Input for this task —

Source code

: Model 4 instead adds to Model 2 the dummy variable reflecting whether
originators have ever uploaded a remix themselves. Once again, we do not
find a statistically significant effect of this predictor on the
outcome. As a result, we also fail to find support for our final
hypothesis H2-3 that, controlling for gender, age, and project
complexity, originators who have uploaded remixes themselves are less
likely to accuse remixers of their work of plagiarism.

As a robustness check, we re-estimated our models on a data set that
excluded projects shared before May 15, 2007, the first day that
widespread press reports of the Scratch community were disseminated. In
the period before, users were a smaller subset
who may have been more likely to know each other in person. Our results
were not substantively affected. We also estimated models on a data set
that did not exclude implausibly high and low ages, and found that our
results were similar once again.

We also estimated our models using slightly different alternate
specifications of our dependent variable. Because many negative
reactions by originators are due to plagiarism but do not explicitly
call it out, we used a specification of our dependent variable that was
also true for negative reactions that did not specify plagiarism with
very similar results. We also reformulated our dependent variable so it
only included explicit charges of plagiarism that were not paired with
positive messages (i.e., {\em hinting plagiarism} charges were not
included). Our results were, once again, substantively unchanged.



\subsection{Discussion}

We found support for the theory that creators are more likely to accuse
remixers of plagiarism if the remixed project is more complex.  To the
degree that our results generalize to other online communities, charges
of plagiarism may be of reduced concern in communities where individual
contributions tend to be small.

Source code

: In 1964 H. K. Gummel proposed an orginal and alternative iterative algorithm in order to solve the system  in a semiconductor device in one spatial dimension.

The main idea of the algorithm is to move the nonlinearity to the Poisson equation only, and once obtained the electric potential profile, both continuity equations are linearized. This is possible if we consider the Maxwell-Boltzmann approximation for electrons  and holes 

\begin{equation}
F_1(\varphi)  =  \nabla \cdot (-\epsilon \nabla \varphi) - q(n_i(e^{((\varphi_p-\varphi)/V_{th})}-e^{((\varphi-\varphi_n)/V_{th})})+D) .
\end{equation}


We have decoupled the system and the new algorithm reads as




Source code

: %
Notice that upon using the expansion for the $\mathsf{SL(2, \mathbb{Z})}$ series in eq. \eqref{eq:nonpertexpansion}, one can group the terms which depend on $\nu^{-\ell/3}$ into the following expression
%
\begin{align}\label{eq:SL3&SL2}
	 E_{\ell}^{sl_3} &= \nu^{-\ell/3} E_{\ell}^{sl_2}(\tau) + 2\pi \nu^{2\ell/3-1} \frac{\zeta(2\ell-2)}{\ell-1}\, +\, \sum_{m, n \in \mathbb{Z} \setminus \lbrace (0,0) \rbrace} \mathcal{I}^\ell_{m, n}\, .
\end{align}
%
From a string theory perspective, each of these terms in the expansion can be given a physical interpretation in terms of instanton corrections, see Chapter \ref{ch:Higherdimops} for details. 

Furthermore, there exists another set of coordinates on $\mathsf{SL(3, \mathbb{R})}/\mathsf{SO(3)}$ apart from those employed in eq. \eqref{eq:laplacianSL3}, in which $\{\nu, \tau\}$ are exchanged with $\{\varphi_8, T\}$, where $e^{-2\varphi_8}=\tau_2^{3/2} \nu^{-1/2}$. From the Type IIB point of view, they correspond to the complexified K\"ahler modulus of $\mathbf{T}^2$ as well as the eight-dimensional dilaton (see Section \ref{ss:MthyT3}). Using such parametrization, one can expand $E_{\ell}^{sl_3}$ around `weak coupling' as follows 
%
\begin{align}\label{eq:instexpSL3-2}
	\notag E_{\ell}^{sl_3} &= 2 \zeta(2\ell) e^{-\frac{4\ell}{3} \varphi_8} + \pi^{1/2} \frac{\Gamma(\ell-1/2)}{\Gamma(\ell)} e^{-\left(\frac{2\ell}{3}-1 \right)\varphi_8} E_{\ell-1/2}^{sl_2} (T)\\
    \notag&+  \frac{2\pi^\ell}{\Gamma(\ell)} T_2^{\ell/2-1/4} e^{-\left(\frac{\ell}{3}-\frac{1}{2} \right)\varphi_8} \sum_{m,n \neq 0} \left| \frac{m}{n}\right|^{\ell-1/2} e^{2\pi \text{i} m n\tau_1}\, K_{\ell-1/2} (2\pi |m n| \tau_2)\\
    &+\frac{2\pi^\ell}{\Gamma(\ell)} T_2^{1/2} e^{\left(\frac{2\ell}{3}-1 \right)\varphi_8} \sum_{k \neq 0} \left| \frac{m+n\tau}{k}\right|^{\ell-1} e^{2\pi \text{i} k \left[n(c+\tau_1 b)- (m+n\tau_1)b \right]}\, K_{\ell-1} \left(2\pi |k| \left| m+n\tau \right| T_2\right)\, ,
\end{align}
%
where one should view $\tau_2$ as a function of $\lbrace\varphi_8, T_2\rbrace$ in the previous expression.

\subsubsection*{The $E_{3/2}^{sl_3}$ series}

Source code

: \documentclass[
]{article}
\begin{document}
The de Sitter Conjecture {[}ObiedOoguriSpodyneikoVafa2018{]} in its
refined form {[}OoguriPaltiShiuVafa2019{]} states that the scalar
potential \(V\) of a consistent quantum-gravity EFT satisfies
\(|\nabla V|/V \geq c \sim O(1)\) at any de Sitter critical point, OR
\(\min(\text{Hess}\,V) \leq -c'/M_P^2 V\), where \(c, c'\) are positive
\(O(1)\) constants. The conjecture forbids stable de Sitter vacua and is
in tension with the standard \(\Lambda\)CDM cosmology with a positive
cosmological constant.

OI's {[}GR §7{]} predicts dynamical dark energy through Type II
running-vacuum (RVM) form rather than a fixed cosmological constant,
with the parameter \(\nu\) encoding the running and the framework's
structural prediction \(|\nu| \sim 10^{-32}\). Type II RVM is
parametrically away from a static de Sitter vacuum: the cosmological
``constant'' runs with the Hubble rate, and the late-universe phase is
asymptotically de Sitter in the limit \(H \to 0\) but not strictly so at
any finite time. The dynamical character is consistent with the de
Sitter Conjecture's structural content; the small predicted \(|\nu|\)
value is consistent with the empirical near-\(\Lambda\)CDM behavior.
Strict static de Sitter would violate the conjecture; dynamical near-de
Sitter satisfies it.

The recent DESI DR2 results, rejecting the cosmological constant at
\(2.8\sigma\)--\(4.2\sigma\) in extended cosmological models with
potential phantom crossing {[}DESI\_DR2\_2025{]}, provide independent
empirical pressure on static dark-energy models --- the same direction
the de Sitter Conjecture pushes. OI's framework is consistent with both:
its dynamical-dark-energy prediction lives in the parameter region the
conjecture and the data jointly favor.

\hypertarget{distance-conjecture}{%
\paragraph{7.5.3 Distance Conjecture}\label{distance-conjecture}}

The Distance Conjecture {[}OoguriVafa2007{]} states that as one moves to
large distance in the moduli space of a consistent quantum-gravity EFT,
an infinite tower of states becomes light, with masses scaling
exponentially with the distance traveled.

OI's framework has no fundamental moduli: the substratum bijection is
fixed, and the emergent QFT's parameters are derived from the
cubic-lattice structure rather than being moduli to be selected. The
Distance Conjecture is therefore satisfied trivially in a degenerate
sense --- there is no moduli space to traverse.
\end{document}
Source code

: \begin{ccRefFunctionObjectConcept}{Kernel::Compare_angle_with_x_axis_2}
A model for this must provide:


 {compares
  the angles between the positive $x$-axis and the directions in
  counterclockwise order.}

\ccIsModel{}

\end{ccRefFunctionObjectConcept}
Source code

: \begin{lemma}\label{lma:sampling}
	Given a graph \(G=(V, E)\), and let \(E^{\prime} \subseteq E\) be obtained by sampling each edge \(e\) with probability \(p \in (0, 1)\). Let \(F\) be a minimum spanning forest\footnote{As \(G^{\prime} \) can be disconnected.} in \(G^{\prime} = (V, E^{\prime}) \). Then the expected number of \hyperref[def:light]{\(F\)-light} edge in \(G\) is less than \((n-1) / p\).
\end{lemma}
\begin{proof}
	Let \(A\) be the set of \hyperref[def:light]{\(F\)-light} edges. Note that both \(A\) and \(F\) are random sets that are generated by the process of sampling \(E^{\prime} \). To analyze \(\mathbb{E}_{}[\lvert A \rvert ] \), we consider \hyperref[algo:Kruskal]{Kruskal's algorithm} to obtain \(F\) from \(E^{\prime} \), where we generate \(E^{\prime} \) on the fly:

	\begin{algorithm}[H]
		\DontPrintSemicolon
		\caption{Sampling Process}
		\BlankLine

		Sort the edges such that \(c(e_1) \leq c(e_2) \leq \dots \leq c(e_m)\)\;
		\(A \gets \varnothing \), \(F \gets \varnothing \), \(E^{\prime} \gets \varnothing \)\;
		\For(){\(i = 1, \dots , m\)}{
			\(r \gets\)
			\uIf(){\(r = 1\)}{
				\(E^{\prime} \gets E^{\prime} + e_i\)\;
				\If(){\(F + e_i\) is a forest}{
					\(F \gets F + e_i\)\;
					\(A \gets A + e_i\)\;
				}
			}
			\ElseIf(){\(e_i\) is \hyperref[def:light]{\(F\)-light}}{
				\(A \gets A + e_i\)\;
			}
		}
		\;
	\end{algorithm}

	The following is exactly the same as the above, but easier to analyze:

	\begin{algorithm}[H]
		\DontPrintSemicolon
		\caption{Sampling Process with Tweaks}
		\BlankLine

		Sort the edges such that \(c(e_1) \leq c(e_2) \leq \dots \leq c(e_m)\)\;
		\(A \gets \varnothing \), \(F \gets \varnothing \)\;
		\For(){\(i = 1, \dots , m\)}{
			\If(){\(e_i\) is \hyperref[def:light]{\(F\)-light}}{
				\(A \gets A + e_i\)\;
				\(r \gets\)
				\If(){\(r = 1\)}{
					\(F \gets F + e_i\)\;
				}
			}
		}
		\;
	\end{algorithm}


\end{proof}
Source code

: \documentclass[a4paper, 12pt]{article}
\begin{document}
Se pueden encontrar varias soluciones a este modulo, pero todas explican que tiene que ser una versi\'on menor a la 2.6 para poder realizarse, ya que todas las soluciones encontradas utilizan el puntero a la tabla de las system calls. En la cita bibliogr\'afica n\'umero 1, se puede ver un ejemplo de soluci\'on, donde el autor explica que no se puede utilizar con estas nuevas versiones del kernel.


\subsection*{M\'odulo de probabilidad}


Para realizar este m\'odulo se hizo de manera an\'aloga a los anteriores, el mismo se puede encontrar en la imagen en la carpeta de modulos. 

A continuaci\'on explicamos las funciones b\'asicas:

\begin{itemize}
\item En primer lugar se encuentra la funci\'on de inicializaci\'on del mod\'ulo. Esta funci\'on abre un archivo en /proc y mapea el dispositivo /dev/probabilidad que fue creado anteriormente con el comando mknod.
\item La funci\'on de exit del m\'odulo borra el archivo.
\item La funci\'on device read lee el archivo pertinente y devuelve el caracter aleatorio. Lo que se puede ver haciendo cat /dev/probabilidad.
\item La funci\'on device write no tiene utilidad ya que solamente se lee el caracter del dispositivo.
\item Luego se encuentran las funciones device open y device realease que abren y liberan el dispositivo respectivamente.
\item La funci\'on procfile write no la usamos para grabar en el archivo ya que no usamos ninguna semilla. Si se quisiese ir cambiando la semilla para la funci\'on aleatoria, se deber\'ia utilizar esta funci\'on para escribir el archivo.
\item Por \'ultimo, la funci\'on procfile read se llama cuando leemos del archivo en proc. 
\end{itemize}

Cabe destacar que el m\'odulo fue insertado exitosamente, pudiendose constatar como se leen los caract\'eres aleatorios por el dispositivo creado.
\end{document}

Exercise prompt —
Your reply should hold only the lines from the first line of the records through the one with "likely to accuse remixers", reproduced word for word.

Task answer —
Source code

: Model 4 instead adds to Model 2 the dummy variable reflecting whether
originators have ever uploaded a remix themselves. Once again, we do not
find a statistically significant effect of this predictor on the
outcome. As a result, we also fail to find support for our final
hypothesis H2-3 that, controlling for gender, age, and project
complexity, originators who have uploaded remixes themselves are less
likely to accuse remixers of their work of plagiarism.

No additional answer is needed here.